Task to carry out >>
After locating the line with "cloned this repository." in the data that follows, return it and every later line exactly, up to and including the line with "### Understanding the".

Data section >>
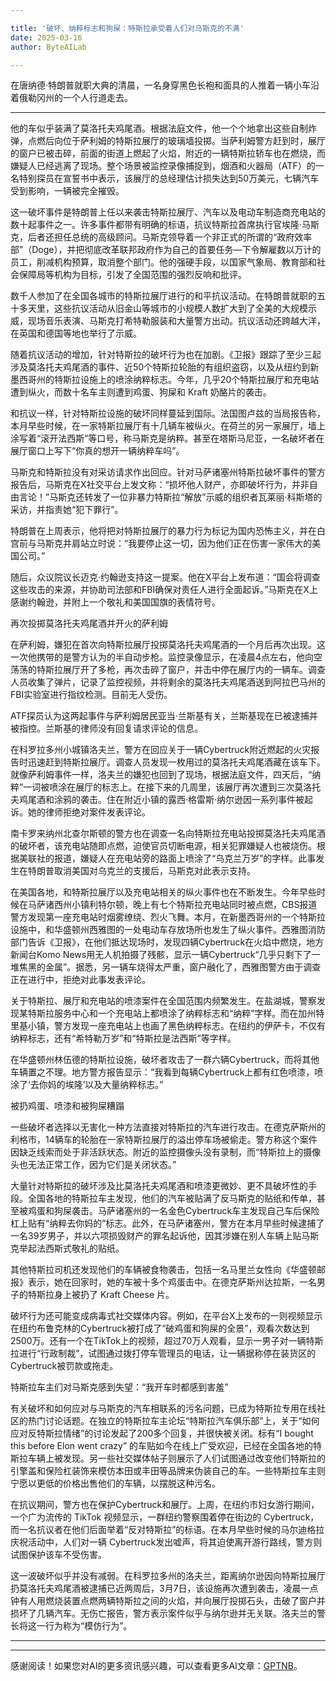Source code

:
 ```yaml
---

title: '破坏、纳粹标志和狗屎：特斯拉承受着人们对马斯克的不满'
date: 2025-03-16
author: ByteAILab

---
```


在唐纳德·特朗普就职大典的清晨，一名身穿黑色长袍和面具的人推着一辆小车沿着俄勒冈州的一个人行道走去。

---
他的车似乎装满了莫洛托夫鸡尾酒。根据法庭文件，他一个个地拿出这些自制炸弹，点燃后向位于萨利姆的特斯拉展厅的玻璃墙投掷。当萨利姆警方赶到时，展厅的窗户已被击碎，前面的街道上燃起了火焰，附近的一辆特斯拉轿车也在燃烧，而嫌疑人已经逃离了现场。整个场景被监控录像捕捉到，烟酒和火器局（ATF）的一名特别探员在宣誓书中表示，该展厅的总经理估计损失达到50万美元，七辆汽车受到影响，一辆被完全摧毁。

这一破坏事件是特朗普上任以来袭击特斯拉展厅、汽车以及电动车制造商充电站的数十起事件之一。许多事件都带有明确的标语，抗议特斯拉首席执行官埃隆·马斯克，后者还担任总统的高级顾问。马斯克领导着一个非正式的所谓的“政府效率部”（Doge），并把彻底改革联邦政府作为自己的首要任务—下令解雇数以万计的员工，削减机构预算，取消整个部门。他的强硬手段，以国家气象局、教育部和社会保障局等机构为目标，引发了全国范围的强烈反响和批评。

数千人参加了在全国各城市的特斯拉展厅进行的和平抗议活动。在特朗普就职的五十多天里，这些抗议活动从旧金山等城市的小规模人数扩大到了全美的大规模示威，现场音乐表演、马斯克打希特勒服装和大量警方出动。抗议活动还跨越大洋，在英国和德国等地也举行了示威。

随着抗议活动的增加，针对特斯拉的破坏行为也在加剧。《卫报》跟踪了至少三起涉及莫洛托夫鸡尾酒的事件、近50个特斯拉轮胎的有组织盗窃，以及从纽约到新墨西哥州的特斯拉设施上的喷涂纳粹标志。今年，几乎20个特斯拉展厅和充电站遭到纵火，而数十名车主则遭到鸡蛋、狗屎和 Kraft 奶酪片的袭击。

和抗议一样，针对特斯拉设施的破坏同样蔓延到国际。法国图卢兹的当局报告称，本月早些时候，在一家特斯拉展厅有十几辆车被纵火。在荷兰的另一家展厅，墙上涂写着“滚开法西斯”等口号，称马斯克是纳粹。甚至在塔斯马尼亚，一名破坏者在展厅窗口上写下“你真的想开一辆纳粹车吗”。 

马斯克和特斯拉没有对采访请求作出回应。针对马萨诸塞州特斯拉破坏事件的警方报告后，马斯克在X社交平台上发文称：“损坏他人财产，亦即破坏行为，并非自由言论！”马斯克还转发了一位非暴力特斯拉“解放”示威的组织者瓦莱丽·科斯塔的采访，并指责她“犯下罪行”。

特朗普在上周表示，他将把对特斯拉展厅的暴力行为标记为国内恐怖主义，并在白宫前与马斯克并肩站立时说：“我要停止这一切，因为他们正在伤害一家伟大的美国公司。”

随后，众议院议长迈克·约翰逊支持这一提案。他在X平台上发布道：“国会将调查这些攻击的来源，并协助司法部和FBI确保对责任人进行全面起诉。”马斯克在X上感谢约翰逊，并附上一个敬礼和美国国旗的表情符号。

再次投掷莫洛托夫鸡尾酒并开火的萨利姆

在萨利姆，嫌犯在首次向特斯拉展厅投掷莫洛托夫鸡尾酒的一个月后再次出现。这一次他携带的是警方认为的半自动步枪。监控录像显示，在凌晨4点左右，他向空荡荡的特斯拉展厅开了多枪，再次击碎了窗户，并击中停在展厅内的一辆车。调查人员收集了弹片，记录了监控视频，并将剩余的莫洛托夫鸡尾酒送到阿拉巴马州的FBI实验室进行指纹检测。目前无人受伤。

ATF探员认为这两起事件与萨利姆居民亚当·兰斯基有关，兰斯基现在已被逮捕并被指控。兰斯基的律师没有回复请求评论的信息。

在科罗拉多州小城镇洛夫兰，警方在回应关于一辆Cybertruck附近燃起的火灾报告时迅速赶到特斯拉展厅。调查人员发现一枚用过的莫洛托夫鸡尾酒藏在该车下。就像萨利姆事件一样，洛夫兰的嫌犯也回到了现场，根据法庭文件，四天后，“纳粹”一词被喷涂在展厅的标志上。在接下来的几周里，该展厅再次遭到三次莫洛托夫鸡尾酒和涂鸦的袭击。住在附近小镇的露西·格雷斯·纳尔逊因一系列事件被起诉。她的律师拒绝对案件发表评论。

南卡罗来纳州北查尔斯顿的警方也在调查一名向特斯拉充电站投掷莫洛托夫鸡尾酒的破坏者，该充电站随即点燃，迫使官员切断电源，相关犯罪嫌疑人也被烧伤。根据美联社的报道，嫌疑人在充电站旁的路面上喷涂了“乌克兰万岁”的字样。此事发生在特朗普取消美国对乌克兰的支援后，马斯克对此表示支持。

在美国各地，和特斯拉展厅以及充电站相关的纵火事件也在不断发生。今年早些时候在马萨诸西州小镇利特尔顿，晚上有七个特斯拉充电站同时被点燃，CBS报道警方发现第一座充电站时烟雾缭绕、烈火飞舞。本月，在新墨西哥州的一个特斯拉设施中，和华盛顿州西雅图的一处电动车存放场所也发生了纵火事件。西雅图消防部门告诉《卫报》，在他们抵达现场时，发现四辆Cybertruck在火焰中燃烧，地方新闻台Komo News用无人机拍摄了残骸，显示一辆Cybertruck“几乎只剩下了一堆焦黑的金属”。据悉，另一辆车烧得太严重，窗户融化了，西雅图警方由于调查正在进行中，拒绝对此事发表评论。

关于特斯拉、展厅和充电站的喷漆案件在全国范围内频繁发生。在盐湖城，警察发现某特斯拉服务中心和一个充电站上都喷涂了纳粹标志和“纳粹”字样。而在加州特里基小镇，警方发现一座充电站上也画了黑色纳粹标志。在纽约的伊萨卡，不仅有纳粹标志，还有“希特勒万岁”和“特斯拉是法西斯”等字样。 

在华盛顿州林伍德的特斯拉设施，破坏者攻击了一群六辆Cybertruck，而将其他车辆置之不理。地方警方报告显示：“我看到每辆Cybertruck上都有红色喷漆，喷涂了‘去你妈的埃隆’以及大量纳粹标志。” 

被扔鸡蛋、喷漆和被狗屎糟蹋

一些破坏者选择以无害化一种方法直接对特斯拉的汽车进行攻击。在德克萨斯州的利格市，14辆车的轮胎在一家特斯拉展厅的溢出停车场被偷走。警方称这个案件因缺乏线索而处于非活跃状态。附近的监控摄像头没有录制，而“特斯拉上的摄像头也无法正常工作，因为它们是关闭状态。”

大量针对特斯拉的破坏涉及比莫洛托夫鸡尾酒和喷漆更微妙、更不具破坏性的手段。全国各地的特斯拉车主发现，他们的汽车被贴满了反马斯克的贴纸和传单，甚至被鸡蛋和狗屎袭击。马萨诸塞州的一名金色Cybertruck车主发现自己车后保险杠上贴有“纳粹去你妈的”标志。此外，在马萨诸塞州，警方在本月早些时候逮捕了一名39岁男子，并以六项损毁财产的罪名起诉他，因其涉嫌在别人车辆上贴马斯克举起法西斯式敬礼的贴纸。 

其他特斯拉司机还发现他们的车辆被食物袭击，包括一名马里兰女性向《华盛顿邮报》表示，她在回家时，她的车被十多个鸡蛋击中。在德克萨斯州达拉斯，一名男子的特斯拉身上被扔了 Kraft Cheese 片。 

破坏行为还可能变成病毒式社交媒体内容。例如，在平台X上发布的一则视频显示在纽约布鲁克林的Cybertruck被打成了“破鸡蛋和狗屎的全景”，观看次数达到2500万。还有一个在TikTok上的视频，超过70万人观看，显示一男子对一辆特斯拉进行“行政制裁”，试图通过拨打停车管理员的电话，让一辆据称停在装货区的Cybertruck被罚款或拖走。

特斯拉车主们对马斯克感到失望：“我开车时都感到害羞”

有关破坏和如何应对与马斯克的汽车相联系的污名问题，已成为特斯拉专用在线社区的热门讨论话题。在独立的特斯拉车主论坛“特斯拉汽车俱乐部”上，关于“如何应对反特斯拉情绪”的讨论发起了200多个回复，并很快被关闭。标有“I bought this before Elon went crazy” 的车贴如今在线上广受欢迎，已经在全国各地的特斯拉车辆上被发现。另一些社交媒体帖子则展示了人们试图通过改变他们特斯拉的引擎盖和保险杠装饰来模仿本田或丰田等品牌来伪装自己的车。一些特斯拉车主则宁愿以更低的价格出售他们的车辆，以摆脱这种污名。

在抗议期间，警方也在保护Cybertruck和展厅。上周，在纽约市妇女游行期间，一个广为流传的 TikTok 视频显示，一群纽约警察围着停在街边的 Cybertruck，而一名抗议者在他们后面举着“反对特斯拉”的标语。在本月早些时候的马尔迪格拉庆祝活动中，人们对一辆 Cybertruck发出嘘声，将其迫使离开游行路线，警方则试图保护该车不受伤害。

这一波破坏似乎并没有减弱。在科罗拉多州的洛夫兰，距离纳尔逊因向特斯拉展厅扔莫洛托夫鸡尾酒被逮捕已近两周后，3月7日，该设施再次遭到袭击，凌晨一点钟有人用燃烧装置点燃两辆特斯拉之间的火焰，并向展厅投掷石头，击破了窗户并损坏了几辆汽车。无伤亡报告，警方表示案件似乎与纳尔逊并无关联。洛夫兰的警长将这一行为称为“模仿行为”。

---
---
感谢阅读！如果您对AI的更多资讯感兴趣，可以查看更多AI文章：[GPTNB](https://gptnb.com)。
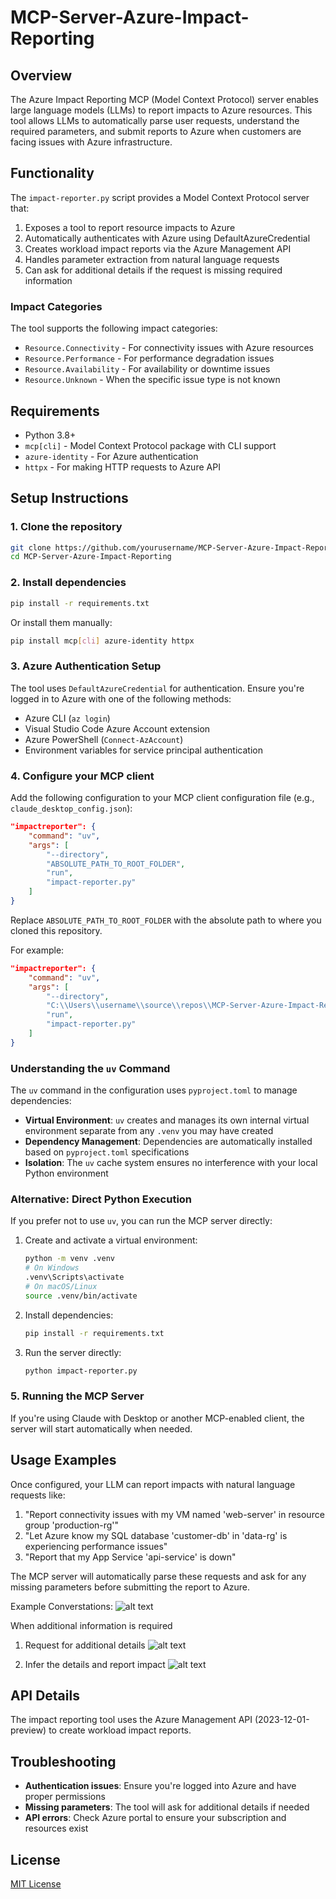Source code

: # MCP-Server-Azure-Impact-Reporting

## Overview
The Azure Impact Reporting MCP (Model Context Protocol) server enables large language models (LLMs) to report impacts to Azure resources. This tool allows LLMs to automatically parse user requests, understand the required parameters, and submit reports to Azure when customers are facing issues with Azure infrastructure.

## Functionality
The `impact-reporter.py` script provides a Model Context Protocol server that:

1. Exposes a tool to report resource impacts to Azure
2. Automatically authenticates with Azure using DefaultAzureCredential
3. Creates workload impact reports via the Azure Management API
4. Handles parameter extraction from natural language requests
5. Can ask for additional details if the request is missing required information

### Impact Categories
The tool supports the following impact categories:
- `Resource.Connectivity` - For connectivity issues with Azure resources
- `Resource.Performance` - For performance degradation issues
- `Resource.Availability` - For availability or downtime issues
- `Resource.Unknown` - When the specific issue type is not known

## Requirements
- Python 3.8+
- `mcp[cli]` - Model Context Protocol package with CLI support
- `azure-identity` - For Azure authentication
- `httpx` - For making HTTP requests to Azure API

## Setup Instructions

### 1. Clone the repository
```bash
git clone https://github.com/yourusername/MCP-Server-Azure-Impact-Reporting.git
cd MCP-Server-Azure-Impact-Reporting
```

### 2. Install dependencies
```bash
pip install -r requirements.txt
```
Or install them manually:
```bash
pip install mcp[cli] azure-identity httpx
```

### 3. Azure Authentication Setup
The tool uses `DefaultAzureCredential` for authentication. Ensure you're logged in to Azure with one of the following methods:
- Azure CLI (`az login`)
- Visual Studio Code Azure Account extension
- Azure PowerShell (`Connect-AzAccount`)
- Environment variables for service principal authentication

### 4. Configure your MCP client
Add the following configuration to your MCP client configuration file (e.g., `claude_desktop_config.json`):

```json
"impactreporter": {
    "command": "uv",
    "args": [
        "--directory",
        "ABSOLUTE_PATH_TO_ROOT_FOLDER",
        "run",
        "impact-reporter.py"
    ]
}
```

Replace `ABSOLUTE_PATH_TO_ROOT_FOLDER` with the absolute path to where you cloned this repository.

For example:
```json
"impactreporter": {
    "command": "uv",
    "args": [
        "--directory",
        "C:\\Users\\username\\source\\repos\\MCP-Server-Azure-Impact-Reporting",
        "run",
        "impact-reporter.py"
    ]
}
```


### Understanding the `uv` Command

The `uv` command in the configuration uses `pyproject.toml` to manage dependencies:

- **Virtual Environment**: `uv` creates and manages its own internal virtual environment separate from any `.venv` you may have created
- **Dependency Management**: Dependencies are automatically installed based on `pyproject.toml` specifications
- **Isolation**: The `uv` cache system ensures no interference with your local Python environment

### Alternative: Direct Python Execution

If you prefer not to use `uv`, you can run the MCP server directly:

1. Create and activate a virtual environment:
    ```bash
    python -m venv .venv
    # On Windows
    .venv\Scripts\activate
    # On macOS/Linux
    source .venv/bin/activate
    ```

2. Install dependencies:
    ```bash
    pip install -r requirements.txt
    ```

3. Run the server directly:
    ```bash
    python impact-reporter.py
    ```

### 5. Running the MCP Server
If you're using Claude with Desktop or another MCP-enabled client, the server will start automatically when needed.

## Usage Examples
Once configured, your LLM can report impacts with natural language requests like:

1. "Report connectivity issues with my VM named 'web-server' in resource group 'production-rg'"
2. "Let Azure know my SQL database 'customer-db' in 'data-rg' is experiencing performance issues"
3. "Report that my App Service 'api-service' is down"

The MCP server will automatically parse these requests and ask for any missing parameters before submitting the report to Azure.

Example Converstations:
![alt text](<Images/ReportImpact.png>)

When additional information is required
1. Request for additional details
![alt text](<Images/AskDetails.png>)

2. Infer the details and report impact
![alt text](<Images/InferDetails.png>)

## API Details
The impact reporting tool uses the Azure Management API (2023-12-01-preview) to create workload impact reports.

## Troubleshooting
- **Authentication issues**: Ensure you're logged into Azure and have proper permissions
- **Missing parameters**: The tool will ask for additional details if needed
- **API errors**: Check Azure portal to ensure your subscription and resources exist

## License
[MIT License](LICENSE)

The completed task >>
Replace `ABSOLUTE_PATH_TO_ROOT_FOLDER` with the absolute path to where you cloned this repository.

For example:
```json
"impactreporter": {
    "command": "uv",
    "args": [
        "--directory",
        "C:\\Users\\username\\source\\repos\\MCP-Server-Azure-Impact-Reporting",
        "run",
        "impact-reporter.py"
    ]
}
```


### Understanding the `uv` Command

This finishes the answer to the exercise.